The interfacial sliding motion of carbon nanotubes (CNTs) within a polymeric hosting matrix gives rise to energy dissipation. By tuning the interfacial shear strength (ISS) of the CNT-matrix interface, the dissipation can take place within tunable ranges of strain amplitudes. This is the basis for conceiving new multilayered carbon nanotube nanocomposites in which different layers with tunable ISS can lead to a concurrent optimization of strength and dissipation, often seen as two conflicting targets. Such optimization is tackled by a novel meso-mechanical nonlinear inelastic model proven to effectively predict the damping capacity of CNT nanocomposites.

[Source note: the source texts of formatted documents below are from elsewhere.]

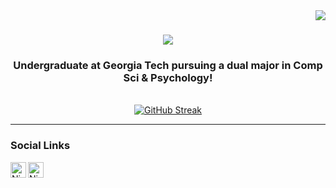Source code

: <img align="right" src="https://visitor-badge.laobi.icu/badge?page_id=nstone213.nstone213" />

<h1 align="center">
    <img src="https://readme-typing-svg.herokuapp.com/?font=Righteous&size=35&center=true&vCenter=true&width=500&height=70&duration=4000&lines=Hi+There!+👋;+I'm+Nicholas+Stone!;" />
</h1>

<h3 align="center">
  Undergraduate at <a href="https://www.gatech.edu" style="text-decoration: none;">Georgia Tech</a> pursuing a dual major in Comp Sci & Psychology!
</h3>

<br/>

<div align="center">
  <a href="https://git.io/streak-stats">
    <img src="https://streak-stats.demolab.com?user=nstone213&theme=dracula&hide_border=true" alt="GitHub Streak" />
  </a>
</div>

---
### Social Links

[<img align="left" alt="Nicholas | LinkedIn" width="25px" src="[https://assets.stickpng.com/images/580b57fcd9996e24bc43c545.png](https://cdn-icons-png.flaticon.com/512/174/174857.png)"/>][linkedin]
[<img align="left" alt="Nicholas | Instagram" width="25px" src="https://i.pinimg.com/originals/43/85/a5/4385a5479214954fa9fab6f1a778623f.png"/>][instagram]


[linkedin]: https://www.linkedin.com/in/nicholasbaronstone/
[instagram]: h[ttps://www.instagram.com/robotic.nation/](https://www.instagram.com/nicholasstone21/)
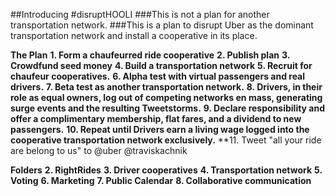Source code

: ##Introducing #disruptHOOLI
###This is not a plan for another transportation network.
###This is a plan to disrupt Uber as the dominant transportation network and install a cooperative in its place.

**The Plan**
**1. Form a chaufeurred ride cooperative**
**2. Publish plan**
**3. Crowdfund seed money**
**4. Build a transportation network**
**5. Recruit for chaufeur cooperatives.**
**6. Alpha test with virtual passengers and real drivers.**
**7. Beta test as another transportation network.**
**8. Drivers, in their role as equal owners, log out of competing networks en mass, generating surge events and the resulting Tweetstorms.**
**9. Declare responsibility and offer a complimentary membership, flat fares, and a dividend to new passengers.**
**10. Repeat until Drivers earn a living wage logged into the cooperative transportation network exclusively.**
**11. Tweet "all your ride are belong to us" to @uber @traviskachnik

**Folders**
**2. RightRides**
**3. Driver cooperatives**
**4. Transportation network**
**5. Voting**
**6. Marketing**
**7. Public Calendar**
**8. Collaborative communication**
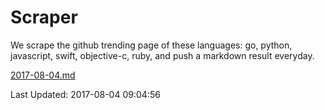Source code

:# Scraper

We scrape the github trending page of these languages: go, python, javascript, swift, objective-c, ruby, and push a markdown result everyday.

[2017-08-04.md](https://github.com/henson/Scraper/blob/master/2017-08-04.md)

Last Updated: 2017-08-04 09:04:56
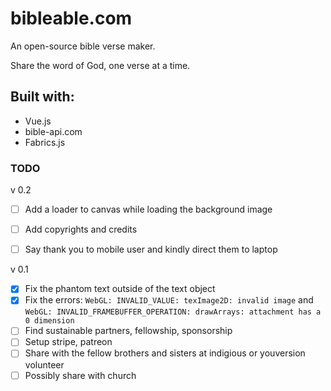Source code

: # bibleable.com

An open-source bible verse maker. 

Share the word of God, one verse at a time. 

## Built with: 
- Vue.js 
- bible-api.com 
- Fabrics.js

### TODO 

v 0.2
- [ ] Add a loader to canvas while loading the background image
- [ ] Add copyrights and credits
- [ ] Say thank you to mobile user and kindly direct them to laptop


v 0.1
 - [x] Fix the phantom text outside of the text object
 - [x] Fix the errors: `WebGL: INVALID_VALUE: texImage2D: invalid image`  and `WebGL: INVALID_FRAMEBUFFER_OPERATION: drawArrays: attachment has a 0 dimension`
 - [ ] Find sustainable partners, fellowship, sponsorship
 - [ ] Setup stripe, patreon 
 - [ ] Share with the fellow brothers and sisters at indigious or youversion volunteer
 - [ ] Possibly share with church
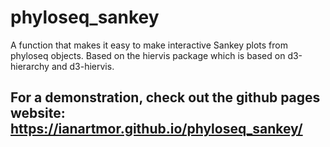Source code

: # phyloseq_sankey
A function that makes it easy to make interactive Sankey plots from phyloseq objects. Based on the hiervis package which is based on d3-hierarchy and d3-hiervis.

## For a demonstration, check out the github pages website: https://ianartmor.github.io/phyloseq_sankey/
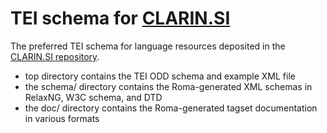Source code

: # TEI schema for [CLARIN.SI](http://www.clarin.si/)

The preferred TEI schema for language resources deposited in the
[CLARIN.SI repository](https://www.clarin.si/repository/xmlui/).

* top directory contains the TEI ODD schema and example XML file
* the schema/ directory contains the Roma-generated XML schemas in RelaxNG, W3C schema, and DTD
* the doc/ directory contains the Roma-generated tagset documentation in various formats
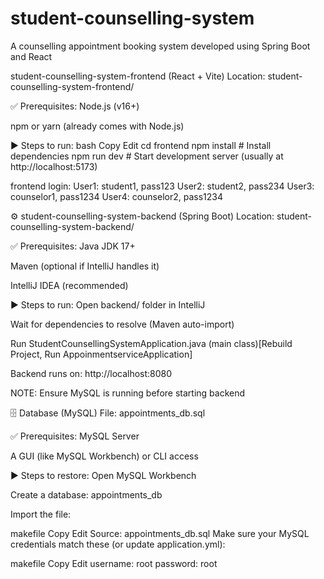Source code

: # student-counselling-system
A counselling appointment booking system developed using Spring Boot and React

student-counselling-system-frontend (React + Vite)
Location: student-counselling-system-frontend/

✅ Prerequisites:
Node.js (v16+)

npm or yarn (already comes with Node.js)

▶️ Steps to run:
bash
Copy
Edit
cd frontend
npm install         # Install dependencies
npm run dev         # Start development server (usually at http://localhost:5173)

frontend login:
User1: student1, pass123
User2: student2, pass234
User3: counselor1, pass1234
User4: counselor2, pass1234

⚙️ student-counselling-system-backend (Spring Boot)
Location: student-counselling-system-backend/

✅ Prerequisites:
Java JDK 17+

Maven (optional if IntelliJ handles it)

IntelliJ IDEA (recommended)

▶️ Steps to run:
Open backend/ folder in IntelliJ

Wait for dependencies to resolve (Maven auto-import)

Run StudentCounsellingSystemApplication.java (main class)[Rebuild Project, Run AppoinmentserviceApplication]

Backend runs on: http://localhost:8080

NOTE: Ensure MySQL is running before starting backend

🗄️ Database (MySQL)
File: appointments_db.sql

✅ Prerequisites:
MySQL Server

A GUI (like MySQL Workbench) or CLI access

▶️ Steps to restore:
Open MySQL Workbench

Create a database: appointments_db

Import the file:

makefile
Copy
Edit
Source: appointments_db.sql
Make sure your MySQL credentials match these (or update application.yml):

makefile
Copy
Edit
username: root
password: root
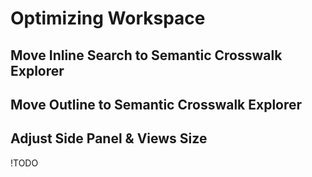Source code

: # Optimizing Workspace

## Move Inline Search to Semantic Crosswalk Explorer

## Move Outline to Semantic Crosswalk Explorer

## Adjust Side Panel & Views Size

!TODO
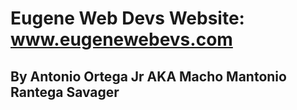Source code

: # Eugene Web Devs Website: www.eugenewebevs.com
## By Antonio Ortega Jr AKA Macho Mantonio Rantega Savager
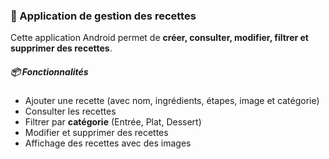 ### 🥗 Application de gestion des recettes
Cette application Android permet de **créer, consulter, modifier, filtrer et supprimer des recettes**.  

##### 📦 Fonctionnalités
- Ajouter une recette (avec nom, ingrédients, étapes, image et catégorie)
- Consulter les recettes
- Filtrer par **catégorie** (Entrée, Plat, Dessert)
- Modifier et supprimer des recettes
- Affichage des recettes avec des images

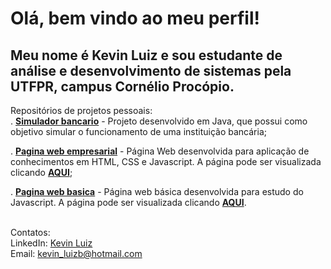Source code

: # Olá, bem vindo ao meu perfil!

## Meu nome é Kevin Luiz e sou estudante de análise e desenvolvimento de sistemas pela UTFPR, campus Cornélio Procópio.

Repositórios de projetos pessoais:<br/>
. [**Simulador bancario**](https://github.com/KevinLuiz10/pooSimuladorBancario) - Projeto desenvolvido em Java, que possui como objetivo simular o funcionamento de uma instituição bancária;<br/>

. [**Pagina web empresarial**](https://github.com/KevinLuiz10/helios-energia) - Página Web desenvolvida para aplicação de conhecimentos em HTML, CSS e Javascript. A página pode ser visualizada clicando [**AQUI**](https://helios-energia.vercel.app);<br/>

. [**Pagina web basica**](https://github.com/KevinLuiz10/verificadorDeNumeros) - Página web básica desenvolvida para estudo do Javascript. A página pode ser visualizada clicando [**AQUI**](https://kevinluiz10.github.io/verificadorDeNumeros/).<br/><br/>

Contatos:<br/>
LinkedIn: [Kevin Luiz](https://www.linkedin.com/in/kevin-luiz-botelho-lima-a3076b300/)<br/>
Email: kevin_luizb@hotmail.com

<!--
**KevinLuiz10/KevinLuiz10** is a ✨ _special_ ✨ repository because its `README.md` (this file) appears on your GitHub profile.

Here are some ideas to get you started:

- 🔭 I’m currently working on ...
- 🌱 I’m currently learning ...
- 👯 I’m looking to collaborate on ...
- 🤔 I’m looking for help with ...
- 💬 Ask me about ...
- 📫 How to reach me: ...
- 😄 Pronouns: ...
- ⚡ Fun fact: ...
-->
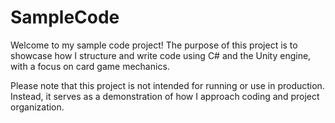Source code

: # SampleCode

Welcome to my sample code project! The purpose of this project is to showcase how I structure and write code using C# and the Unity engine, with a focus on card game mechanics.

Please note that this project is not intended for running or use in production. Instead, it serves as a demonstration of how I approach coding and project organization.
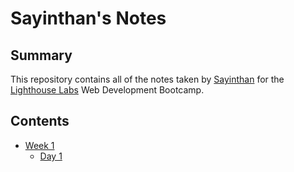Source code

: # Sayinthan's Notes

## Summary
This repository contains all of the notes taken by [Sayinthan](https://github.com/sajinthan1994) for the [Lighthouse Labs](https://www.lighthouselabs.ca) Web Development Bootcamp.

## Contents
* [Week 1](/Week_1)
  * [Day 1](/Day_1)
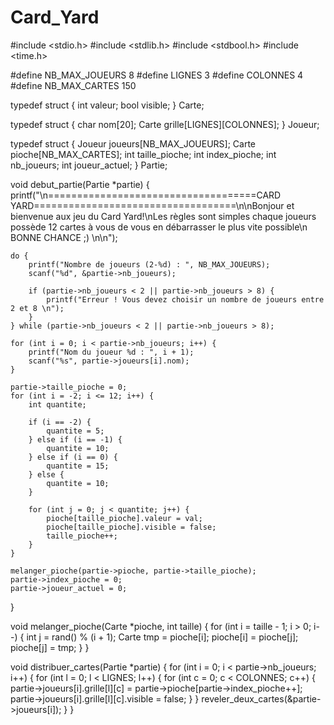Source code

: # Card_Yard

#include <stdio.h>
#include <stdlib.h>
#include <stdbool.h>
#include <time.h>

#define NB_MAX_JOUEURS 8
#define LIGNES 3
#define COLONNES 4
#define NB_MAX_CARTES 150


typedef struct {
    int valeur;
    bool visible;
} Carte;

typedef struct {
    char nom[20];
    Carte grille[LIGNES][COLONNES];
} Joueur;

typedef struct {
    Joueur joueurs[NB_MAX_JOUEURS];
    Carte pioche[NB_MAX_CARTES];
    int taille_pioche;
    int index_pioche;
    int nb_joueurs;
    int joueur_actuel;
} Partie;


void debut_partie(Partie *partie) {
    printf("\n====================================CARD YARD===================================\n\nBonjour et bienvenue aux jeu du Card Yard!\nLes règles sont simples chaque joueurs possède 12 cartes à vous de vous en débarrasser le plus vite possible\n BONNE CHANCE ;) \n\n");

    do {
        printf("Nombre de joueurs (2-%d) : ", NB_MAX_JOUEURS);
        scanf("%d", &partie->nb_joueurs);
       
        if (partie->nb_joueurs < 2 || partie->nb_joueurs > 8) {
            printf("Erreur ! Vous devez choisir un nombre de joueurs entre 2 et 8 \n");
        }
    } while (partie->nb_joueurs < 2 || partie->nb_joueurs > 8);
   
    for (int i = 0; i < partie->nb_joueurs; i++) {
        printf("Nom du joueur %d : ", i + 1);
        scanf("%s", partie->joueurs[i].nom);
    }

    partie->taille_pioche = 0;
    for (int i = -2; i <= 12; i++) {
        int quantite;
             
        if (i == -2) {
            quantite = 5;
        } else if (i == -1) {
            quantite = 10;
        } else if (i == 0) {
            quantite = 15;
        } else {
            quantite = 10;
        }

        for (int j = 0; j < quantite; j++) {
            pioche[taille_pioche].valeur = val;
            pioche[taille_pioche].visible = false;
            taille_pioche++;
        }
    }

    melanger_pioche(partie->pioche, partie->taille_pioche);
    partie->index_pioche = 0;
    partie->joueur_actuel = 0;
}

void melanger_pioche(Carte *pioche, int taille) {
    for (int i = taille - 1; i > 0; i--) {
        int j = rand() % (i + 1);
        Carte tmp = pioche[i];
        pioche[i] = pioche[j];
        pioche[j] = tmp;
    }
}

void distribuer_cartes(Partie *partie) {
    for (int i = 0; i < partie->nb_joueurs; i++) {
        for (int l = 0; l < LIGNES; l++) {
            for (int c = 0; c < COLONNES; c++) {
                partie->joueurs[i].grille[l][c] = partie->pioche[partie->index_pioche++];
                partie->joueurs[i].grille[l][c].visible = false;
            }
        }
        reveler_deux_cartes(&partie->joueurs[i]);
    }
}
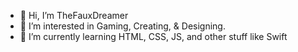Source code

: - 👋 Hi, I’m TheFauxDreamer
- 👀 I’m interested in Gaming, Creating, & Designing.
- 🌱 I’m currently learning HTML, CSS, JS, and other stuff like Swift

<!---
TheFauxDreamer/TheFauxDreamer is a ✨ special ✨ repository because its `README.md` (this file) appears on your GitHub profile.
You can click the Preview link to take a look at your changes.
--->
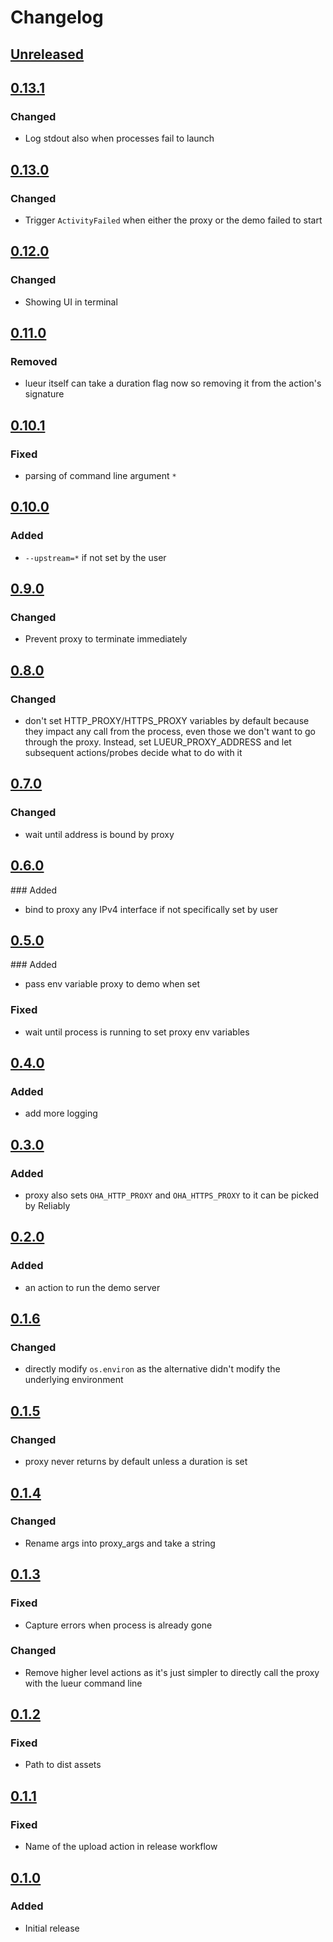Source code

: # Changelog

## [Unreleased][]

[Unreleased]: https://github.com/chaostoolkit-incubator/chaostoolkit-lueur/compare/0.13.1...HEAD

## [0.13.1][]

[0.13.1]: https://github.com/chaostoolkit-incubator/chaostoolkit-lueur/compare/0.13.0...0.13.1

### Changed

- Log stdout also when processes fail to launch

## [0.13.0][]

[0.13.0]: https://github.com/chaostoolkit-incubator/chaostoolkit-lueur/compare/0.12.0...0.13.0

### Changed

- Trigger `ActivityFailed` when either the proxy or the demo failed to start

## [0.12.0][]

[0.12.0]: https://github.com/chaostoolkit-incubator/chaostoolkit-lueur/compare/0.11.0...0.12.0

### Changed

- Showing UI in terminal

## [0.11.0][]

[0.11.0]: https://github.com/chaostoolkit-incubator/chaostoolkit-lueur/compare/0.10.1...0.11.0

### Removed

- lueur itself can take a duration flag now so removing it from the action's signature

## [0.10.1][]

[0.10.1]: https://github.com/chaostoolkit-incubator/chaostoolkit-lueur/compare/0.10.0...0.10.1

### Fixed

- parsing of command line argument `*`

## [0.10.0][]

[0.10.0]: https://github.com/chaostoolkit-incubator/chaostoolkit-lueur/compare/0.9.0...0.10.0

### Added

- `--upstream=*` if not set by the user

## [0.9.0][]

[0.9.0]: https://github.com/chaostoolkit-incubator/chaostoolkit-lueur/compare/0.8.0...0.9.0

### Changed

- Prevent proxy to terminate immediately

## [0.8.0][]

[0.8.0]: https://github.com/chaostoolkit-incubator/chaostoolkit-lueur/compare/0.7.0...0.8.0

### Changed

- don't set HTTP_PROXY/HTTPS_PROXY variables by default because they impact any
  call from the process, even those we don't want to go through the proxy.
  Instead, set LUEUR_PROXY_ADDRESS and let subsequent actions/probes decide
  what to do with it

## [0.7.0][]

[0.7.0]: https://github.com/chaostoolkit-incubator/chaostoolkit-lueur/compare/0.6.0...0.7.0

### Changed

-  wait until address is bound by proxy

## [0.6.0][]

[0.6.0]: https://github.com/chaostoolkit-incubator/chaostoolkit-lueur/compare/0.5.0...0.6.0

### Added

- bind to proxy any IPv4 interface if not specifically set by user

## [0.5.0][]

[0.5.0]: https://github.com/chaostoolkit-incubator/chaostoolkit-lueur/compare/0.4.0...0.5.0

### Added

- pass env variable proxy to demo when set

### Fixed

- wait until process is running to set proxy env variables

## [0.4.0][]

[0.4.0]: https://github.com/chaostoolkit-incubator/chaostoolkit-lueur/compare/0.3.0...0.4.0

### Added

- add more logging

## [0.3.0][]

[0.3.0]: https://github.com/chaostoolkit-incubator/chaostoolkit-lueur/compare/0.2.0...0.3.0

### Added

- proxy also sets `OHA_HTTP_PROXY` and `OHA_HTTPS_PROXY` to it can be picked by Reliably

## [0.2.0][]

[0.2.0]: https://github.com/chaostoolkit-incubator/chaostoolkit-lueur/compare/0.1.6...0.2.0

### Added

- an action to run the demo server

## [0.1.6][]

[0.1.6]: https://github.com/chaostoolkit-incubator/chaostoolkit-lueur/compare/0.1.5...0.1.6

### Changed

- directly modify `os.environ` as the alternative didn't modify the underlying
  environment

## [0.1.5][]

[0.1.5]: https://github.com/chaostoolkit-incubator/chaostoolkit-lueur/compare/0.1.4...0.1.5

### Changed

- proxy never returns by default unless a duration is set

## [0.1.4][]

[0.1.4]: https://github.com/chaostoolkit-incubator/chaostoolkit-lueur/compare/0.1.3...0.1.4

### Changed

- Rename args into proxy_args and take a string

## [0.1.3][]

[0.1.3]: https://github.com/chaostoolkit-incubator/chaostoolkit-lueur/compare/0.1.2...0.1.3

### Fixed

- Capture errors when process is already gone

### Changed

- Remove higher level actions as it's just simpler to directly call the proxy
  with the lueur command line

## [0.1.2][]

[0.1.2]: https://github.com/chaostoolkit-incubator/chaostoolkit-lueur/compare/0.1.1...0.1.2

### Fixed

- Path to dist assets

## [0.1.1][]

[0.1.1]: https://github.com/chaostoolkit-incubator/chaostoolkit-lueur/compare/0.1.0...0.1.1

### Fixed

- Name of the upload action in release workflow

## [0.1.0][]

[0.1.0]: https://github.com/chaostoolkit-incubator/chaostoolkit-lueur/tree/0.1.0

### Added

- Initial release
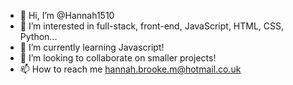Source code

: - 👋 Hi, I’m @Hannah1510
- 👀 I’m interested in full-stack, front-end, JavaScript, HTML, CSS, Python...
- 🌱 I’m currently learning Javascript!
- 💞️ I’m looking to collaborate on smaller projects!
- 📫 How to reach me hannah.brooke.m@hotmail.co.uk

<!---
Hannah1510/Hannah1510 is a ✨ special ✨ repository because its `README.md` (this file) appears on your GitHub profile.
You can click the Preview link to take a look at your changes.
--->
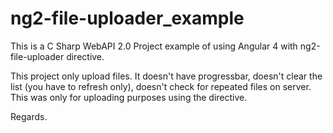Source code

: # ng2-file-uploader_example

This is a C Sharp WebAPI 2.0 Project example of using Angular 4 with ng2-file-uploader directive.

This project only upload files. It doesn't have progressbar, doesn't clear the list (you have to refresh only), doesn't check for repeated files on server.
This was only for uploading purposes using the directive.

Regards.
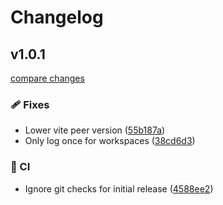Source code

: # Changelog


## v1.0.1

[compare changes](https://github.com/aklinker1/vitest-plugin-random-seed/compare/v1.0.0...v1.0.1)

### 🩹 Fixes

- Lower vite peer version ([55b187a](https://github.com/aklinker1/vitest-plugin-random-seed/commit/55b187a))
- Only log once for workspaces ([38cd6d3](https://github.com/aklinker1/vitest-plugin-random-seed/commit/38cd6d3))

### 🤖 CI

- Ignore git checks for initial release ([4588ee2](https://github.com/aklinker1/vitest-plugin-random-seed/commit/4588ee2))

The proposed elastoplastic, rate-independent, constitutive theory is based on the mean-field homogenization method which combines the Eshelby equivalent inclusion method, the Mori-Tanaka homogenization, and the concept of inhomogeneous inclusions with inelastic eigen strains introduced to describe the inelastic stick-slip. Since the ISS parameter plays a key role in the nanocomposite strength and dissipation, the current work seeks to improve the strength and damping properties by suitable interfacial CNT-matrix functionalization. Variations in the ISS parameter can be achieved by a functionalization that affects the chemical bonds between CNTs and the hosting matrix. A set of experimental tests - including DMA analysis, calorimetry and spectroscopy — aims to evaluate the influence of the ISS parameter, together with other constitutive parameters, on the nanocomposite strength and damping capacity.